What to do:
In the records below, take the line containing "PDF belgesine resim" and reproduce it and every subsequent line exactly, adding nothing.

Dataset entries:

=== Section Start ===

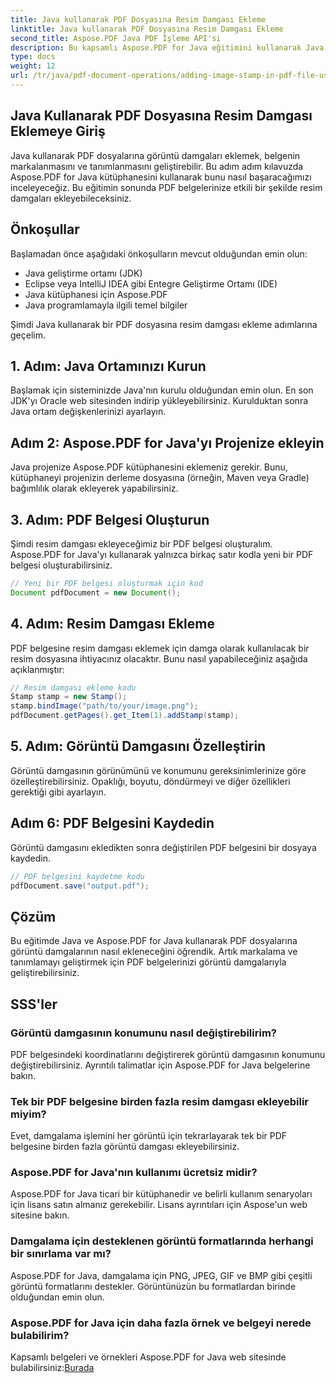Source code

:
 ```yaml
---
title: Java kullanarak PDF Dosyasına Resim Damgası Ekleme
linktitle: Java kullanarak PDF Dosyasına Resim Damgası Ekleme
second_title: Aspose.PDF Java PDF İşleme API'si
description: Bu kapsamlı Aspose.PDF for Java eğitimini kullanarak Java kullanarak PDF dosyalarına nasıl görüntü damgası ekleyeceğinizi öğrenin.
type: docs
weight: 12
url: /tr/java/pdf-document-operations/adding-image-stamp-in-pdf-file-using-java/
---
```


## Java Kullanarak PDF Dosyasına Resim Damgası Eklemeye Giriş

Java kullanarak PDF dosyalarına görüntü damgaları eklemek, belgenin markalanmasını ve tanımlanmasını geliştirebilir. Bu adım adım kılavuzda Aspose.PDF for Java kütüphanesini kullanarak bunu nasıl başaracağımızı inceleyeceğiz. Bu eğitimin sonunda PDF belgelerinize etkili bir şekilde resim damgaları ekleyebileceksiniz.

## Önkoşullar

Başlamadan önce aşağıdaki önkoşulların mevcut olduğundan emin olun:

- Java geliştirme ortamı (JDK)
- Eclipse veya IntelliJ IDEA gibi Entegre Geliştirme Ortamı (IDE)
- Java kütüphanesi için Aspose.PDF
- Java programlamayla ilgili temel bilgiler

Şimdi Java kullanarak bir PDF dosyasına resim damgası ekleme adımlarına geçelim.

## 1. Adım: Java Ortamınızı Kurun

Başlamak için sisteminizde Java'nın kurulu olduğundan emin olun. En son JDK'yı Oracle web sitesinden indirip yükleyebilirsiniz. Kurulduktan sonra Java ortam değişkenlerinizi ayarlayın.

## Adım 2: Aspose.PDF for Java'yı Projenize ekleyin

Java projenize Aspose.PDF kütüphanesini eklemeniz gerekir. Bunu, kütüphaneyi projenizin derleme dosyasına (örneğin, Maven veya Gradle) bağımlılık olarak ekleyerek yapabilirsiniz.

## 3. Adım: PDF Belgesi Oluşturun

Şimdi resim damgası ekleyeceğimiz bir PDF belgesi oluşturalım. Aspose.PDF for Java'yı kullanarak yalnızca birkaç satır kodla yeni bir PDF belgesi oluşturabilirsiniz.

```java
// Yeni bir PDF belgesi oluşturmak için kod
Document pdfDocument = new Document();
```

## 4. Adım: Resim Damgası Ekleme

PDF belgesine resim damgası eklemek için damga olarak kullanılacak bir resim dosyasına ihtiyacınız olacaktır. Bunu nasıl yapabileceğiniz aşağıda açıklanmıştır:

```java
// Resim damgası ekleme kodu
Stamp stamp = new Stamp();
stamp.bindImage("path/to/your/image.png");
pdfDocument.getPages().get_Item(1).addStamp(stamp);
```

## 5. Adım: Görüntü Damgasını Özelleştirin

Görüntü damgasının görünümünü ve konumunu gereksinimlerinize göre özelleştirebilirsiniz. Opaklığı, boyutu, döndürmeyi ve diğer özellikleri gerektiği gibi ayarlayın.

## Adım 6: PDF Belgesini Kaydedin

Görüntü damgasını ekledikten sonra değiştirilen PDF belgesini bir dosyaya kaydedin.

```java
// PDF belgesini kaydetme kodu
pdfDocument.save("output.pdf");
```

## Çözüm

Bu eğitimde Java ve Aspose.PDF for Java kullanarak PDF dosyalarına görüntü damgalarının nasıl ekleneceğini öğrendik. Artık markalama ve tanımlamayı geliştirmek için PDF belgelerinizi görüntü damgalarıyla geliştirebilirsiniz.

## SSS'ler

### Görüntü damgasının konumunu nasıl değiştirebilirim?

PDF belgesindeki koordinatlarını değiştirerek görüntü damgasının konumunu değiştirebilirsiniz. Ayrıntılı talimatlar için Aspose.PDF for Java belgelerine bakın.

### Tek bir PDF belgesine birden fazla resim damgası ekleyebilir miyim?

Evet, damgalama işlemini her görüntü için tekrarlayarak tek bir PDF belgesine birden fazla görüntü damgası ekleyebilirsiniz.

### Aspose.PDF for Java'nın kullanımı ücretsiz midir?

Aspose.PDF for Java ticari bir kütüphanedir ve belirli kullanım senaryoları için lisans satın almanız gerekebilir. Lisans ayrıntıları için Aspose'un web sitesine bakın.

### Damgalama için desteklenen görüntü formatlarında herhangi bir sınırlama var mı?

Aspose.PDF for Java, damgalama için PNG, JPEG, GIF ve BMP gibi çeşitli görüntü formatlarını destekler. Görüntünüzün bu formatlardan birinde olduğundan emin olun.

### Aspose.PDF for Java için daha fazla örnek ve belgeyi nerede bulabilirim?

Kapsamlı belgeleri ve örnekleri Aspose.PDF for Java web sitesinde bulabilirsiniz:[Burada](https://reference.aspose.com/pdf/java/.)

=== Section End ===

Answer to the exercise:
PDF belgesine resim damgası eklemek için damga olarak kullanılacak bir resim dosyasına ihtiyacınız olacaktır. Bunu nasıl yapabileceğiniz aşağıda açıklanmıştır:

```java
// Resim damgası ekleme kodu
Stamp stamp = new Stamp();
stamp.bindImage("path/to/your/image.png");
pdfDocument.getPages().get_Item(1).addStamp(stamp);
```

## 5. Adım: Görüntü Damgasını Özelleştirin

Görüntü damgasının görünümünü ve konumunu gereksinimlerinize göre özelleştirebilirsiniz. Opaklığı, boyutu, döndürmeyi ve diğer özellikleri gerektiği gibi ayarlayın.

## Adım 6: PDF Belgesini Kaydedin

Görüntü damgasını ekledikten sonra değiştirilen PDF belgesini bir dosyaya kaydedin.

```java
// PDF belgesini kaydetme kodu
pdfDocument.save("output.pdf");
```

## Çözüm

Bu eğitimde Java ve Aspose.PDF for Java kullanarak PDF dosyalarına görüntü damgalarının nasıl ekleneceğini öğrendik. Artık markalama ve tanımlamayı geliştirmek için PDF belgelerinizi görüntü damgalarıyla geliştirebilirsiniz.

## SSS'ler

### Görüntü damgasının konumunu nasıl değiştirebilirim?

PDF belgesindeki koordinatlarını değiştirerek görüntü damgasının konumunu değiştirebilirsiniz. Ayrıntılı talimatlar için Aspose.PDF for Java belgelerine bakın.

### Tek bir PDF belgesine birden fazla resim damgası ekleyebilir miyim?

Evet, damgalama işlemini her görüntü için tekrarlayarak tek bir PDF belgesine birden fazla görüntü damgası ekleyebilirsiniz.

### Aspose.PDF for Java'nın kullanımı ücretsiz midir?

Aspose.PDF for Java ticari bir kütüphanedir ve belirli kullanım senaryoları için lisans satın almanız gerekebilir. Lisans ayrıntıları için Aspose'un web sitesine bakın.

### Damgalama için desteklenen görüntü formatlarında herhangi bir sınırlama var mı?

Aspose.PDF for Java, damgalama için PNG, JPEG, GIF ve BMP gibi çeşitli görüntü formatlarını destekler. Görüntünüzün bu formatlardan birinde olduğundan emin olun.

### Aspose.PDF for Java için daha fazla örnek ve belgeyi nerede bulabilirim?

Kapsamlı belgeleri ve örnekleri Aspose.PDF for Java web sitesinde bulabilirsiniz:[Burada](https://reference.aspose.com/pdf/java/.)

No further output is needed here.